Pull from the data below each line where the word "local" occurs, and copy it.
*** Opening Information shown ***
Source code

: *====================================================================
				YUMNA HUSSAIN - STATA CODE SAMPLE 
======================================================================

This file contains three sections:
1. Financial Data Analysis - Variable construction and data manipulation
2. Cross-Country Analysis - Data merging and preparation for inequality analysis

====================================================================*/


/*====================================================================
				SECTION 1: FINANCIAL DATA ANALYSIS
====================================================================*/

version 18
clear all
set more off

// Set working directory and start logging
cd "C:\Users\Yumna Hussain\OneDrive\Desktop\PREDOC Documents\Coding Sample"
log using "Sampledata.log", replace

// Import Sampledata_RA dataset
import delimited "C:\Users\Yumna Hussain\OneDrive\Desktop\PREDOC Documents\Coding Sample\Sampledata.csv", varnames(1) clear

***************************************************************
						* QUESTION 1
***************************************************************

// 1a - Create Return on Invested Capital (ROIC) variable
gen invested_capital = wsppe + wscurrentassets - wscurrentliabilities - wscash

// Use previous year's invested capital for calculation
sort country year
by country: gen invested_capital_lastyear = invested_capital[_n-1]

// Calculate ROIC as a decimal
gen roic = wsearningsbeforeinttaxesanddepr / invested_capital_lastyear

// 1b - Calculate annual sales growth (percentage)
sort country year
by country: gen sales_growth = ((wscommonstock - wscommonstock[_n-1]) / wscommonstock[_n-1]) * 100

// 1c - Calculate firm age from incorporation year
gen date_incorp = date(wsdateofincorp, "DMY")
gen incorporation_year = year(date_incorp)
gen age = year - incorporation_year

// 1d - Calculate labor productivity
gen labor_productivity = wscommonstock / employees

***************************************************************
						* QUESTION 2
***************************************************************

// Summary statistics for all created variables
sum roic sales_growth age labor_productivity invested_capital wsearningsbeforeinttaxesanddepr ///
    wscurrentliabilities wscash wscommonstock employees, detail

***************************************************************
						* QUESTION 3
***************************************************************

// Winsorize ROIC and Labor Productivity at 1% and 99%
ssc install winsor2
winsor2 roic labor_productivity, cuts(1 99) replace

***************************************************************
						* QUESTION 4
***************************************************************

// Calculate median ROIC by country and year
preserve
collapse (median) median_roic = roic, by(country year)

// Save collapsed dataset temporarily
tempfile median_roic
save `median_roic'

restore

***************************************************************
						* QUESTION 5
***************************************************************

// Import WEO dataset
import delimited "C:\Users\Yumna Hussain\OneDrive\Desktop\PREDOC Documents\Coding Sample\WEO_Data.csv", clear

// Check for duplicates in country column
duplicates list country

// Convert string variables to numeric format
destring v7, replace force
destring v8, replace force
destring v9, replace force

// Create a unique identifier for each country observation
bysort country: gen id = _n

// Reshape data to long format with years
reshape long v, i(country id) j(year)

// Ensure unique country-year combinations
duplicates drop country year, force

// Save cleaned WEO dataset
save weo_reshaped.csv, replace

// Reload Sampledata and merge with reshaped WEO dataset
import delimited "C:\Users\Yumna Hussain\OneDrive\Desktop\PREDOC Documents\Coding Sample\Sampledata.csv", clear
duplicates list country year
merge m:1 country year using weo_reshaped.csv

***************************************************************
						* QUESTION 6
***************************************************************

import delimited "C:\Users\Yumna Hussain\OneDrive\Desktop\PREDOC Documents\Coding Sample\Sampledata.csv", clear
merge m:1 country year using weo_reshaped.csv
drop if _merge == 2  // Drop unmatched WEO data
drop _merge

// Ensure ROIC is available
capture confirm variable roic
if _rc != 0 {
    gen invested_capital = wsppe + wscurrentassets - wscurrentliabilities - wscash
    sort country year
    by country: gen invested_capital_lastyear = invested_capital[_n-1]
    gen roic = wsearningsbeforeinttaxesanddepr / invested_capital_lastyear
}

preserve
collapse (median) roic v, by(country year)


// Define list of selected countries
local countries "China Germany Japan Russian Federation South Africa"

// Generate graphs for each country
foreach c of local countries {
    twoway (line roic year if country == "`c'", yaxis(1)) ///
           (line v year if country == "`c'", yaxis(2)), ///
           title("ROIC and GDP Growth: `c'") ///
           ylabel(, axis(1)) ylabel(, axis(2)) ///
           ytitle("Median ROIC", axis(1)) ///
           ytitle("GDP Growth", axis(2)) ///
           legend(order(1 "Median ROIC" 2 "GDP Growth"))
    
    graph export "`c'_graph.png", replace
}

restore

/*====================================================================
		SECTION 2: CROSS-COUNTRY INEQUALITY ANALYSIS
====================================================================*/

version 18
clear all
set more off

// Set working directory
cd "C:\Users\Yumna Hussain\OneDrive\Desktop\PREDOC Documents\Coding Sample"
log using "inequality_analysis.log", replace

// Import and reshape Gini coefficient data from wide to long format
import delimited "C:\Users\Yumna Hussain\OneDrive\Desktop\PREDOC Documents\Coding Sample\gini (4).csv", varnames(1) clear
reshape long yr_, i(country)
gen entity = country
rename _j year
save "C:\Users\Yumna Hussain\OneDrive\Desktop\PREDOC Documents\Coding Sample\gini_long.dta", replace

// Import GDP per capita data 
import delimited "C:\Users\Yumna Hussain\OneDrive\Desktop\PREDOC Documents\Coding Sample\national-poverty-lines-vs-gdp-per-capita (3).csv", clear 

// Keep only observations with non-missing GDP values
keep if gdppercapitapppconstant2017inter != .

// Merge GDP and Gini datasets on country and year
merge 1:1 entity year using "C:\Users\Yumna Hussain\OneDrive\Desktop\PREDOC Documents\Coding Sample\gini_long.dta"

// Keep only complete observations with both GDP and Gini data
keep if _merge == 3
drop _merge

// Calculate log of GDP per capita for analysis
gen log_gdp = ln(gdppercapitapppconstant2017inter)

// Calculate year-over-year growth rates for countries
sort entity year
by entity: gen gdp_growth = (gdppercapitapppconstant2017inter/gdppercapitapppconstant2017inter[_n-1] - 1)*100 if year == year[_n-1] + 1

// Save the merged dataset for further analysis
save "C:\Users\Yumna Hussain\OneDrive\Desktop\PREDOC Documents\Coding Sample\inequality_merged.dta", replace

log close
*** Closing Information shown ***
Solution for this task:
local countries "China Germany Japan Russian Federation South Africa"
foreach c of local countries {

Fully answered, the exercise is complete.